Si c'est là que vous rencontrez votre public, c'est là que vous devez être, mais je suis en réalité partisan de ne pas être présent sur les réseaux sociaux.
J'aurais préféré que nous ne soyons pas aussi dépendants des écrans, mais malheureusement, le défilement incessant fait désormais partie de notre quotidien.
« Les gens sont comme des zombies »
Je ne trouve pas ça bon. Quand on lève les yeux et qu'on regarde autour de soi, par exemple dans les aéroports ou d'autres endroits bondés, les gens sont comme des zombies. Ils sont assis là, les yeux rivés sur leur écran, et il ne semble plus y avoir personne.
« Le sport ne se vend plus assez par lui-même »
Mais pour un athlète de haut niveau et un skieur de fond en 2026, il ne s'agit pas simplement de se déconnecter définitivement.
C'est dommage, mais on en est arrivés au point où le sport ne se vend plus assez par lui-même. Il faut aussi être une personnalité influente sur les réseaux sociaux. Ça en dit long sur l'état du marché du sponsoring et sur son cynisme croissant.

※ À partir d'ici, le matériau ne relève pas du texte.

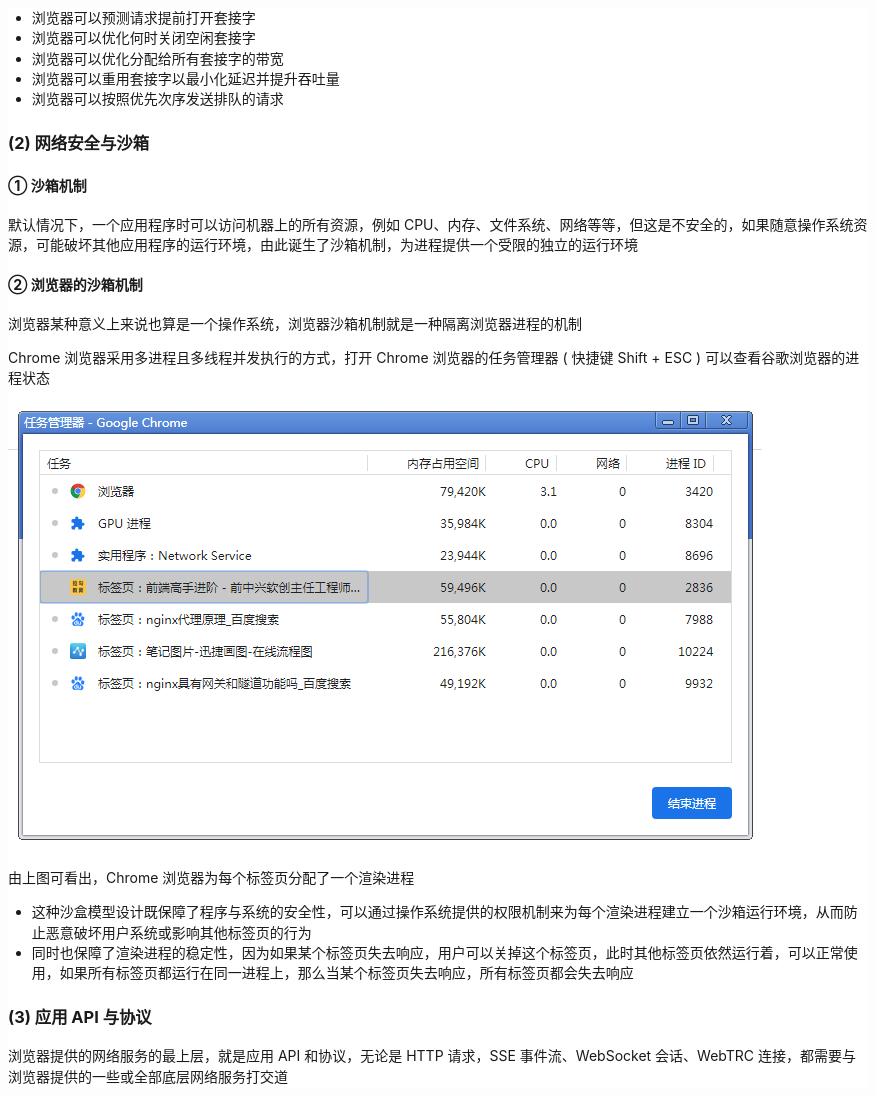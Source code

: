 * 浏览器可以预测请求提前打开套接字
* 浏览器可以优化何时关闭空闲套接字
* 浏览器可以优化分配给所有套接字的带宽
* 浏览器可以重用套接字以最小化延迟并提升吞吐量
* 浏览器可以按照优先次序发送排队的请求

### (2) 网络安全与沙箱

#### ① 沙箱机制

默认情况下，一个应用程序时可以访问机器上的所有资源，例如 CPU、内存、文件系统、网络等等，但这是不安全的，如果随意操作系统资源，可能破坏其他应用程序的运行环境，由此诞生了沙箱机制，为进程提供一个受限的独立的运行环境

#### ② 浏览器的沙箱机制

浏览器某种意义上来说也算是一个操作系统，浏览器沙箱机制就是一种隔离浏览器进程的机制

Chrome 浏览器采用多进程且多线程并发执行的方式，打开 Chrome 浏览器的任务管理器 ( 快捷键 Shift + ESC ) 可以查看谷歌浏览器的进程状态

![浏览器进程](https://github.com/yuyuyuzhang/Blog/blob/master/images/%E6%B5%8F%E8%A7%88%E5%99%A8/%E6%B5%8F%E8%A7%88%E5%99%A8%E7%9B%B8%E5%85%B3/%E6%B5%8F%E8%A7%88%E5%99%A8%E8%BF%9B%E7%A8%8B.png)

由上图可看出，Chrome 浏览器为每个标签页分配了一个渲染进程

* 这种沙盒模型设计既保障了程序与系统的安全性，可以通过操作系统提供的权限机制来为每个渲染进程建立一个沙箱运行环境，从而防止恶意破坏用户系统或影响其他标签页的行为
* 同时也保障了渲染进程的稳定性，因为如果某个标签页失去响应，用户可以关掉这个标签页，此时其他标签页依然运行着，可以正常使用，如果所有标签页都运行在同一进程上，那么当某个标签页失去响应，所有标签页都会失去响应

### (3) 应用 API 与协议

浏览器提供的网络服务的最上层，就是应用 API 和协议，无论是 HTTP 请求，SSE 事件流、WebSocket 会话、WebTRC 连接，都需要与浏览器提供的一些或全部底层网络服务打交道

Il estime que lui et les autres athlètes doivent et doivent faire un effort sur les réseaux sociaux, à la fois pour attirer l'attention du grand public et pour participer à la lutte pour obtenir les financements de sponsoring indispensables. Parallèlement, il se montre très sceptique quant à l'utilisation des écrans par les gens au cours d'une journée.
Les gens passent 5 à 6 heures par jour devant un écran ; c'est donc là qu'il faut être présent pour attirer des sponsors. On peut dire « je déteste » les réseaux sociaux, mais si c'est là que les gens se trouvent, il faut s'y faire.
Il reconnaît que les athlètes comme lui sont trop peu actifs sur les plateformes utilisées par la plupart des gens.
« L'attention n'est plus sélectionnée en fonction des performances »
Dans le même temps, Stenshagen remarque que ce sont souvent d'autres athlètes que les meilleurs qui reçoivent le plus d'attention et qui ont le plus d'abonnés sur les réseaux sociaux tels qu'Instagram et TikTok.
L'attention n'est plus sélectionnée en fonction des performances, mais plutôt en fonction de la disponibilité.
Il y a beaucoup de ceux qui se tiennent sur la ligne de départ du Norseman (triathlon considéré comme le plus dur du monde), par exemple, qui sont très doués pour la production de contenu, mais qui ne sont pas forcément de très bons athlètes.